Swimming

It’s been a long, dry summer in Seattle, which has been perfect for swimming in Lake Washington.  I love swimming outdoors.  I’m not a particularly good swimmer, mind you – mostly I just doss about in the water, eventually rolling onto my back and simply floating, but I try to get a good swim in when I can.  I’ve always loved lakes best, back to when I was a child in Maine and we’d head up to Kezar Lake every summer.  The water was cold, pure and deep, but to a ten year old it was perfect – there was always a moment of complete fear, knowing that the initial drop in would be a shock, and then splash, you’d be in, and the shock would be even worse than you could anticipate but with it came exhilaration and then my body would quickly squirrel around to rise and take a breath.  My head would quickly cool off and I’d realize that it felt, at least, warmer in the lake, and that I could swim for a long time.

I also swam a lot in the ocean as a kid, which was different but not quite as good.  On the positive side, the beach always had some wave action.  This made getting into the water less an exercise of dread and shock and more of a rolling series of little surprises, as the waves lapped up my body, first hitting my groin with a gut shot of cold and then the line of my tummy above my swimsuit, another hit, and finally my chest and neck, and then I’d just be bobbing on the waves.  The rollers also meant more immediate fun than in the lake, where “fun” mostly consisted of simply swimming or potentially splashing my sister or my mom.  I could body surf on the rollers, especially when I was little, and the feeling of being lifted off the bottom and tossed towards shore was a little like being thrown up into the air as a very little boy.

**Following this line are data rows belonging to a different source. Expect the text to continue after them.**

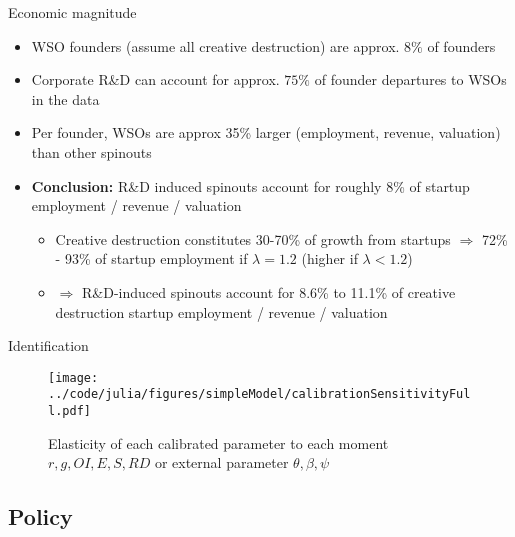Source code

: \documentclass[english,usenames,dvipsnames,handout]{beamer}
\begin{document}
\begin{frame}{Economic magnitude}\label{economic_magnitude}
	\hyperlink{calibration_targets}{}
	\begin{itemize}
		\item WSO founders (assume all creative destruction) are approx. $8\%$ of founders  \hyperlink{results_of_match}{}
		\item Corporate R\&D can account for approx. $75\%$ of founder departures to WSOs in the data \hyperlink{regs_economic_significance}{}
		\item Per founder, WSOs are approx 35\% larger (employment, revenue, valuation) than other spinouts \hyperlink{regs_startup_lifecycle_employment}{} \hyperlink{regs_startup_lifecycle_revenue}{} \hyperlink{regs_startup_lifecycle_valuation}{}  \hyperlink{regs_startup_lifecycle_goingoutofbusiness}{} \hyperlink{regs_startup_lifecycle_successfullyexiting}{} 
		\item \alert{\textbf{Conclusion:}} R\&D induced spinouts account for roughly 8\% of startup employment / revenue / valuation 
		\begin{itemize}
			\item Creative destruction constitutes 30-70\% of growth from startups $\Rightarrow$ 72\% - 93\% of startup employment if $\lambda = 1.2$ (higher if $\lambda < 1.2$)
			\item $\Rightarrow$ R\&D-induced spinouts account for 8.6\% to 11.1\% of creative destruction startup employment / revenue / valuation
		\end{itemize}
	\end{itemize}
\end{frame}

\begin{frame}{Identification}\label{identification}\hyperlink{parameters}{} 
	\begin{figure}
		\texttt{[image: ../code/julia/figures/simpleModel/calibrationSensitivityFull.pdf]}
		\caption{\small Elasticity of each calibrated parameter to each moment $r,g,OI,E,S,RD$ or external parameter $\theta, \beta, \psi$}
	\end{figure}
\end{frame}


\subsection{Policy}
\end{document}
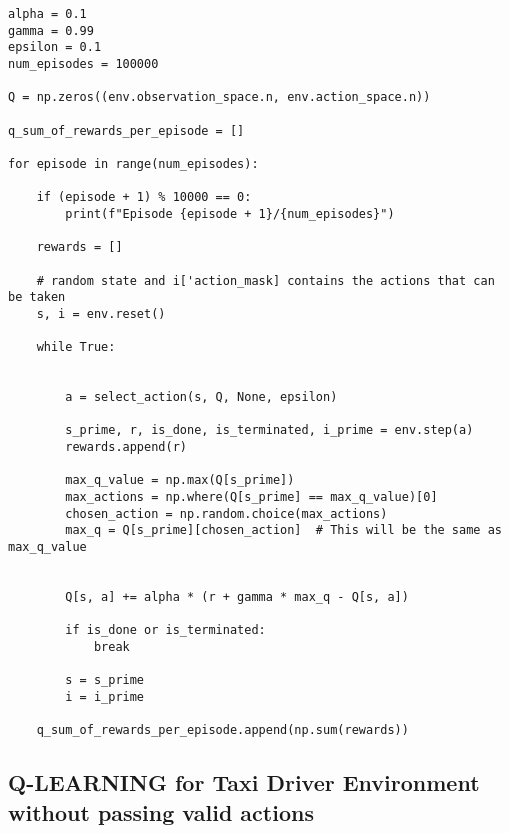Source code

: \documentclass[11pt,a4paper]{article}
\begin{document}
\begin{lstlisting}
alpha = 0.1
gamma = 0.99
epsilon = 0.1
num_episodes = 100000

Q = np.zeros((env.observation_space.n, env.action_space.n))

q_sum_of_rewards_per_episode = []

for episode in range(num_episodes):

    if (episode + 1) % 10000 == 0:
        print(f"Episode {episode + 1}/{num_episodes}")

    rewards = []

    # random state and i['action_mask] contains the actions that can be taken
    s, i = env.reset()

    while True:


        a = select_action(s, Q, None, epsilon)

        s_prime, r, is_done, is_terminated, i_prime = env.step(a)
        rewards.append(r)

        max_q_value = np.max(Q[s_prime])
        max_actions = np.where(Q[s_prime] == max_q_value)[0]
        chosen_action = np.random.choice(max_actions)
        max_q = Q[s_prime][chosen_action]  # This will be the same as max_q_value


        Q[s, a] += alpha * (r + gamma * max_q - Q[s, a])

        if is_done or is_terminated:
            break

        s = s_prime
        i = i_prime
    
    q_sum_of_rewards_per_episode.append(np.sum(rewards))
\end{lstlisting}

\subsection{Q-LEARNING for Taxi Driver Environment without passing valid actions}
\end{document}
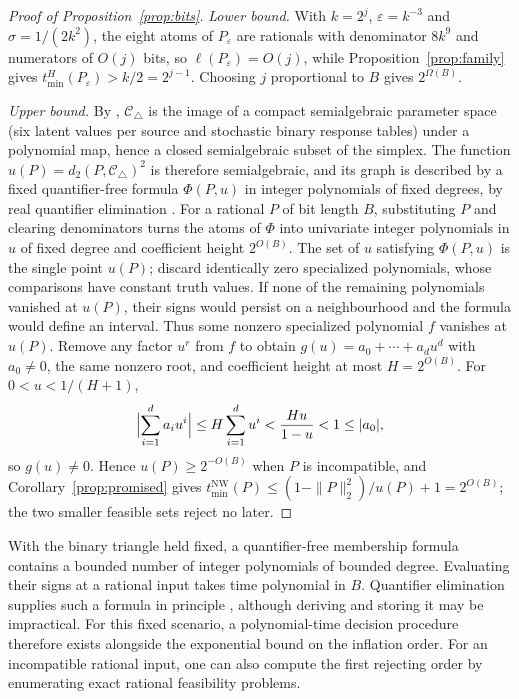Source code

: \documentclass[11pt]{article}
\theoremstyle{plain}
\theoremstyle{definition}
\newcommand{\Ctri}{\mathcal C_{\triangle}}
\newcommand{\eps}{\varepsilon}
\newcommand{\tmin}{t_{\min}}
\begin{document}
\begin{proof}[Proof of Proposition~\ref{prop:bits}]
\emph{Lower bound.} With $k=2^j$, $\eps=k^{-3}$ and $\sigma=1/(2k^2)$, the eight atoms of $P_\eps$ are rationals with denominator $8k^9$ and numerators of $O(j)$ bits, so $\ell(P_\eps)=O(j)$, while Proposition~\ref{prop:family} gives $\tmin^H(P_\eps)>k/2=2^{j-1}$. Choosing $j$ proportional to $B$ gives $2^{\Omega(B)}$.

\emph{Upper bound.} By \cite{RGW2018}, $\Ctri$ is the image of a compact semialgebraic parameter space (six latent values per source and stochastic binary response tables) under a polynomial map, hence a closed semialgebraic subset of the simplex. The function $u(P)=d_2(P,\Ctri)^2$ is therefore semialgebraic, and its graph is described by a fixed quantifier-free formula $\Phi(P,u)$ in integer polynomials of fixed degrees, by real quantifier elimination \cite{BasuPollackRoy2006}. For a rational $P$ of bit length $B$, substituting $P$ and clearing denominators turns the atoms of $\Phi$ into univariate integer polynomials in $u$ of fixed degree and coefficient height $2^{O(B)}$. The set of $u$ satisfying $\Phi(P,u)$ is the single point $u(P)$; discard identically zero specialized polynomials, whose comparisons have constant truth values. If none of the remaining polynomials vanished at $u(P)$, their signs would persist on a neighbourhood and the formula would define an interval. Thus some nonzero specialized polynomial $f$ vanishes at $u(P)$. Remove any factor $u^r$ from $f$ to obtain $g(u)=a_0+\cdots+a_du^d$ with $a_0\ne0$, the same nonzero root, and coefficient height at most $H=2^{O(B)}$. For $0<u<1/(H+1)$,
\[
\Bigl|\sum_{i=1}^d a_i u^i\Bigr|\le H\sum_{i=1}^d u^i<\frac{Hu}{1-u}<1\le|a_0|,
\]
so $g(u)\ne0$. Hence $u(P)\ge2^{-O(B)}$ when $P$ is incompatible, and Corollary~\ref{prop:promised} gives $\tmin^{\mathrm{NW}}(P)\le(1-\|P\|_2^2)/u(P)+1=2^{O(B)}$; the two smaller feasible sets reject no later.
\end{proof}

With the binary triangle held fixed, a quantifier-free membership formula contains a bounded number of integer polynomials of bounded degree. Evaluating their signs at a rational input takes time polynomial in $B$. Quantifier elimination supplies such a formula in principle \cite{BasuPollackRoy2006}, although deriving and storing it may be impractical. For this fixed scenario, a polynomial-time decision procedure therefore exists alongside the exponential bound on the inflation order. For an incompatible rational input, one can also compute the first rejecting order by enumerating exact rational feasibility problems.
\end{document}
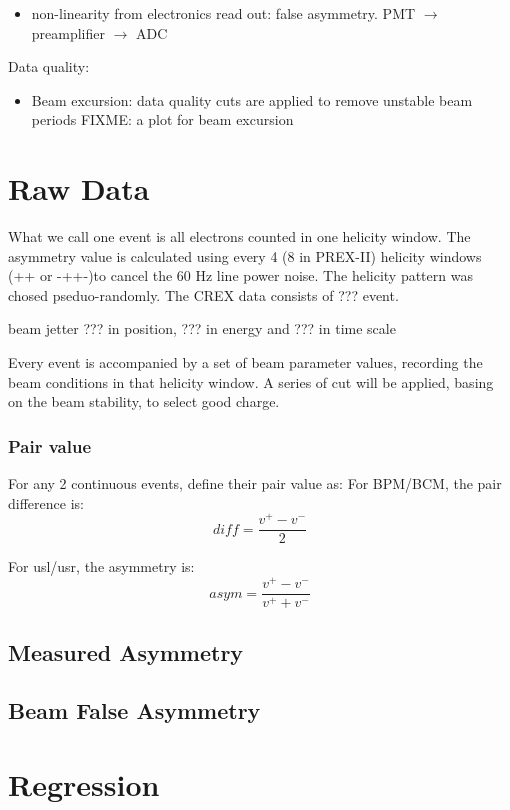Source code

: \begin{itemize}
    \item non-linearity from electronics read out: false asymmetry. PMT $\rightarrow$
	preamplifier $\rightarrow$ ADC
\end{itemize}

Data quality:
\begin{itemize}
    \item Beam excursion: data quality cuts are applied to remove unstable beam periods
	FIXME: a plot for beam excursion
\end{itemize}

\section{Raw Data}
What we call one event is all electrons counted in one helicity window.
The asymmetry value is calculated using every 4 (8 in PREX-II) helicity windows
(+\-\-+ or -++-)to cancel the 60 Hz line power noise. The helicity pattern was
chosed pseduo-randomly. The CREX data consists of ??? event.

beam jetter ??? in position, ??? in energy and ??? in time scale

Every event
is accompanied by a set of beam parameter values, recording the beam conditions
in that helicity window. A series of cut will be applied, basing on the beam
stability, to select good charge.

\subsubsection{Pair value}
For any 2 continuous events, define their pair value as:
For BPM/BCM, the pair difference is:
$$ diff = \frac{v^+ - v^-}{2} $$

For usl/usr, the asymmetry is:
$$ asym = \frac{v^+ - v^-}{v^+ + v^-} $$

\subsection{Measured Asymmetry}
\subsection{Beam False Asymmetry}

\section{Regression}
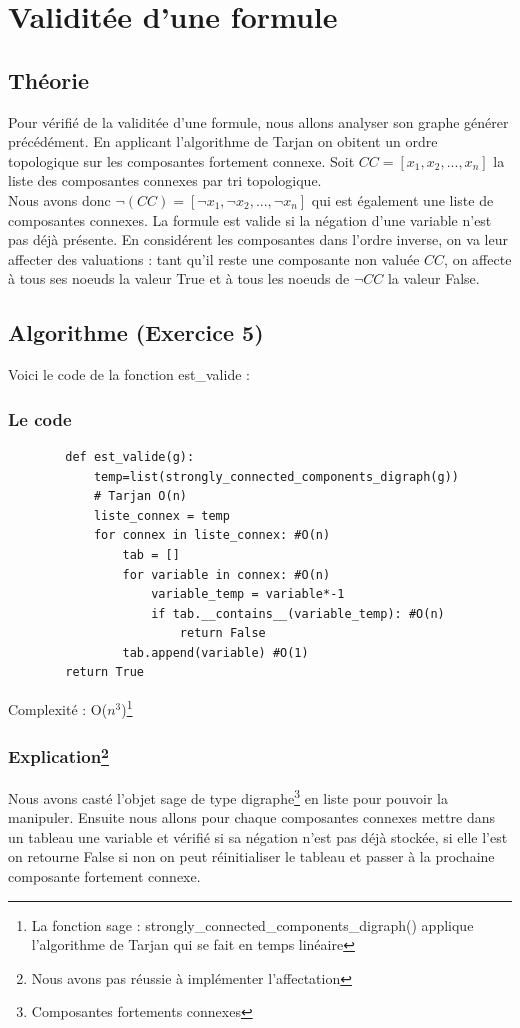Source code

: \documentclass{article}
\begin{document}
    \section{Validitée d'une formule}
    \subsection{Théorie}
    Pour vérifié de la validitée d'une formule, nous allons analyser son graphe générer précédément. En applicant l'algorithme de Tarjan on obitent un ordre topologique sur les composantes fortement connexe. Soit $CC=[x_1,x_2,...,x_n]$ la liste des composantes connexes par tri topologique. \\
    Nous avons donc $\neg{(CC)}=[\neg x_1,\neg x_2,...,\neg x_n]$ qui est également une liste de composantes connexes. La formule est valide si la négation d'une variable n'est pas déjà présente. En considérent les composantes dans l’ordre inverse, on va
    leur affecter des valuations : tant qu’il reste une composante non valuée $CC$, on affecte à tous ses noeuds la valeur True et à tous les noeuds de $\neg CC$ la valeur False. 
    \subsection{Algorithme (Exercice 5)}
    Voici le code de la fonction est\_valide : 
    \subsubsection*{Le code}
    \begin{lstlisting}
        def est_valide(g):
            temp=list(strongly_connected_components_digraph(g))
            # Tarjan O(n)
            liste_connex = temp
            for connex in liste_connex: #O(n)
                tab = []
                for variable in connex: #O(n)
                    variable_temp = variable*-1
                    if tab.__contains__(variable_temp): #O(n)
                        return False
                tab.append(variable) #O(1)
        return True
    \end{lstlisting} 
    Complexité : O($n^3$)\footnote{La fonction sage : strongly\_connected\_components\_digraph() applique l'algorithme de Tarjan qui se fait en temps linéaire }
    \newpage
    \subsubsection*{Explication\footnote{Nous avons pas réussie à implémenter l'affectation}}
    Nous avons casté l'objet sage de type digraphe\footnote{Composantes fortements connexes} en liste pour pouvoir la manipuler. Ensuite nous allons pour chaque composantes connexes mettre dans un tableau une variable et vérifié si sa négation n'est pas déjà stockée, si elle l'est on retourne False si non on peut réinitialiser le tableau et passer à la prochaine composante fortement connexe. 
\end{document}
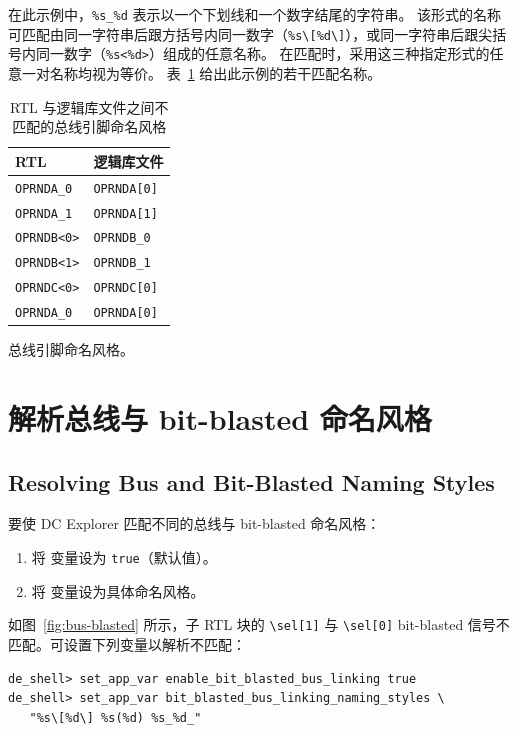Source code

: 在此示例中，\verb|%s_%d| 表示以一个下划线和一个数字结尾的字符串。
该形式的名称可匹配由同一字符串后跟方括号内同一数字（\verb|%s\[%d\]|），或同一字符串后跟尖括号内同一数字（\verb|%s<%d>|）组成的任意名称。
在匹配时，采用这三种指定形式的任意一对名称均视为等价。
表~\ref{tab:bus-styles} 给出此示例的若干匹配名称。

\begin{table}[htbp]
\centering
\caption{RTL 与逻辑库文件之间不匹配的总线引脚命名风格}
\label{tab:bus-styles}
\begin{tabularx}{\textwidth}{@{}X X@{}}
\toprule
\textbf{RTL} & \textbf{逻辑库文件} \\
\midrule
\texttt{OPRNDA\_0} & \texttt{OPRNDA[0]} \\
\texttt{OPRNDA\_1} & \texttt{OPRNDA[1]} \\
\texttt{OPRNDB<0>} & \texttt{OPRNDB\_0} \\
\texttt{OPRNDB<1>} & \texttt{OPRNDB\_1} \\
\texttt{OPRNDC<0>} & \texttt{OPRNDC[0]} \\
\texttt{OPRNDA\_0} & \texttt{OPRNDA[0]} \\
\bottomrule
\end{tabularx}
\end{table}

\begin{seeAlsoBox}
总线引脚命名风格。
\end{seeAlsoBox}

\section{解析总线与 bit-blasted 命名风格}
\subsection*{Resolving Bus and Bit-Blasted Naming Styles}

要使 DC Explorer 匹配不同的总线与 bit-blasted 命名风格：
\begin{enumerate}
  \item 将  变量设为 \texttt{true}（默认值）。
  \item 将  变量设为具体命名风格。
\end{enumerate}

如图~\ref{fig:bus-blasted} 所示，子 RTL 块的 \verb|\sel[1]| 与 \verb|\sel[0]| bit-blasted 信号不匹配。可设置下列变量以解析不匹配：
\begin{lstlisting}
de_shell> set_app_var enable_bit_blasted_bus_linking true
de_shell> set_app_var bit_blasted_bus_linking_naming_styles \
   "%s\[%d\] %s(%d) %s_%d_"
\end{lstlisting}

But the beach water was salty and made my skin crinkle when I got out.  The water would soak into my towel and eventually my salty skin and the salty towel would start rubbing against one another like two pieces of styrofoam.  My hair would get sticky and dry out like a bad sponge, and the sand from the beach would get into every crevice of my body and every seam of my swimsuit; walking became an exercise in scraping the skin off my waist and bum.  Plus picnics at the ocean are always fraught: seagulls to defend against, sand and bits of dried seaweed attracting themselves to chips and sandwiches, sticky sodal spills forming a thin film on my face and fingers.  At the lake you just walked into the water and washed off any feeling of dirt or grime, but the ocean doesn’t wash you clean, it just adds another layer of saline residue to your skin.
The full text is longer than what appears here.